Lo-Fi talk with Dollkraut
If we would ever start a film project, Pascal Pinkert alias Dollkraut would be our favourite pick to score the cinematic piece. His music is steeped in acoustic warmness and invites with an surprising ease for a journey through time. As he just released his debut album Schimanski’s Black Lullabies, we caught the analogue sound wizard for a conversation about his inspirations, sound aesthetic and future plans. Enjoy!
Hi Pascal! If you have to burn down your entire record collection except three pieces, which would you pick and what memories do you associate with them?
Actually we would have a serious problem cause I’m so not going to burn it ever. However, records that mean a lot me are definitely the ones from my father and especially the Jimi Hendrix with Curtis Knight LP. Also my first 12inch on Sound Architecture, when it all started and of course my John Barry and Portishead collections. You see, I just cannot name only three.
Did you ever play in bands or had you ever the desire to do so?
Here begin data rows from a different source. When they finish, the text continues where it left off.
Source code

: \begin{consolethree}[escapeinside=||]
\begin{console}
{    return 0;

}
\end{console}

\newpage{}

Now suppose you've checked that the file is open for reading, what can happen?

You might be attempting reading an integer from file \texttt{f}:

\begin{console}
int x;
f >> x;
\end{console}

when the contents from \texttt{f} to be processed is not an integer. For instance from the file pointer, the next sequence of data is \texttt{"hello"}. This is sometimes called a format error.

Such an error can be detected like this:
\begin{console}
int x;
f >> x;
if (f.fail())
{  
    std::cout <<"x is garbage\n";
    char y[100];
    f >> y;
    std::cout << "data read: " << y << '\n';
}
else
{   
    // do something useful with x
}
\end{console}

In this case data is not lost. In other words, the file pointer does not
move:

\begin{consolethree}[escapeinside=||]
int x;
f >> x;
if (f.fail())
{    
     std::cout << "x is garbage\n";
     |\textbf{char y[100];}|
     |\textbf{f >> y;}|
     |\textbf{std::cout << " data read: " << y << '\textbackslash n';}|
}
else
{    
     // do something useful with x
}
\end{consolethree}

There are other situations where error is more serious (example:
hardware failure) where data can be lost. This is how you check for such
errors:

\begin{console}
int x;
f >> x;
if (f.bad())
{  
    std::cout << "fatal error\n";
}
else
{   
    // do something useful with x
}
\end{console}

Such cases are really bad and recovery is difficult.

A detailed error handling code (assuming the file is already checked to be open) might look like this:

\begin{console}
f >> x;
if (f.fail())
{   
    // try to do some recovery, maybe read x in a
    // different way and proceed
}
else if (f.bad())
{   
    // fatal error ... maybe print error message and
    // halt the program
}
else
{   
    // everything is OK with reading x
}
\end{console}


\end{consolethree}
In 2013, I started a band called LOLA and toured through Germany with it. Members were Debby Blauwendraat and me. I had to form it a during very short period of time because I had the chance to be the supporting act for Brandt Brauer Frick during their tour where we performed at places like Berghain, Zoom Frankfurt, Gloria in Cologne and at Übel & Gefährlich in Hamburg. I’m now busy to form a band around the Dollkraut music, this should be up and running somewhere in 2015.
Which analogue equipment did you buy first and what makes you feel uncomfortable with digital production styles? A Resident Adviser review states that you remix for Paul Frick’s ‘I Mean’ sounds as if it would have been ‘mastered off a cassette’.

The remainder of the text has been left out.